Al-Qaeda as a Parody of Its Former Self

Ayman al-Zawahiri, al-Qaeda's No. 2, is battling for relevance. (Photo by Visual News/Getty Images)
In Mukkaled's view, al-Zawahiri's answers reveal to what extent al-Qaeda has lost its effectiveness as an organized, global movement to the more focused and popular local movements such as Hamas. "It is clear," Mukkaled writes, "that the Al Qaeda movement is experiencing confusion on the organizational level following a blow to its infrastructure as a result of the pursuit of its leaders and activists and this is directly reflected in the movement’s ideas."

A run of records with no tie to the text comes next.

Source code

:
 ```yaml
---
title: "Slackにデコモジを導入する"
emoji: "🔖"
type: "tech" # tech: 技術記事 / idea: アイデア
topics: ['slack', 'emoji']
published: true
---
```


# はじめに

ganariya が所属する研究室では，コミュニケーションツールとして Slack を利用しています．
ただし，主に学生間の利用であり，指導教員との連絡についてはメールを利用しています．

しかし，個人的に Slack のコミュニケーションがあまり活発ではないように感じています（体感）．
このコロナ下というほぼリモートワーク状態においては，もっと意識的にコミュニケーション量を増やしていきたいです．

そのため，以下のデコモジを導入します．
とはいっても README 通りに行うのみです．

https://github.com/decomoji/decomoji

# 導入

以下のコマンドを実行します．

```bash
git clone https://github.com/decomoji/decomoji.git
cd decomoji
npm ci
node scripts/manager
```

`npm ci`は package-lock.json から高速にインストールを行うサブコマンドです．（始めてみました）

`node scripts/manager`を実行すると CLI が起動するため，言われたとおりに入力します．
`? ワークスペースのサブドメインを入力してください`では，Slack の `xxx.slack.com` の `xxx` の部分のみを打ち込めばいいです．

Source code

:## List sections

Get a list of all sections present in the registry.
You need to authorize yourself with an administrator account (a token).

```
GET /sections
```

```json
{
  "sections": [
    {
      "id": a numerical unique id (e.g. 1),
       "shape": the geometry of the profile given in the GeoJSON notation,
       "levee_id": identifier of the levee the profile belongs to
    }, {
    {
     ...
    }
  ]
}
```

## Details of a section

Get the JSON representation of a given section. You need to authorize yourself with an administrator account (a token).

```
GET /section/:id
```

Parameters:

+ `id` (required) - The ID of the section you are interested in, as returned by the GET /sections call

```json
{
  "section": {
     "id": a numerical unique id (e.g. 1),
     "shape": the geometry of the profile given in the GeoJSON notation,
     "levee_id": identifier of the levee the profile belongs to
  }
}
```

Mukkaled may be too quick to dismiss Osama bin Laden's creation, and glosses over numerous reports about al-Qaeda's reconstituted operational structure in the northwestern tribal lands of Pakistan. But Mukkaled is also right in one regard, as true today as it was on before or after 9/11: As Caleb Carr wrote in The Lessons of Terror (Random House, 2002), "the most significant thing that the terrorists of today share with those who practiced warfare against civilians in earlier times is an abiding inability to see that the strategy of terror is a spectacularly failed one." Al-Qaeda's power is grounded mostly in the fear it inspires, not in the objectives it's capable of attaining--spectacular one-time hits like 9/11 and the Cole bombing aside.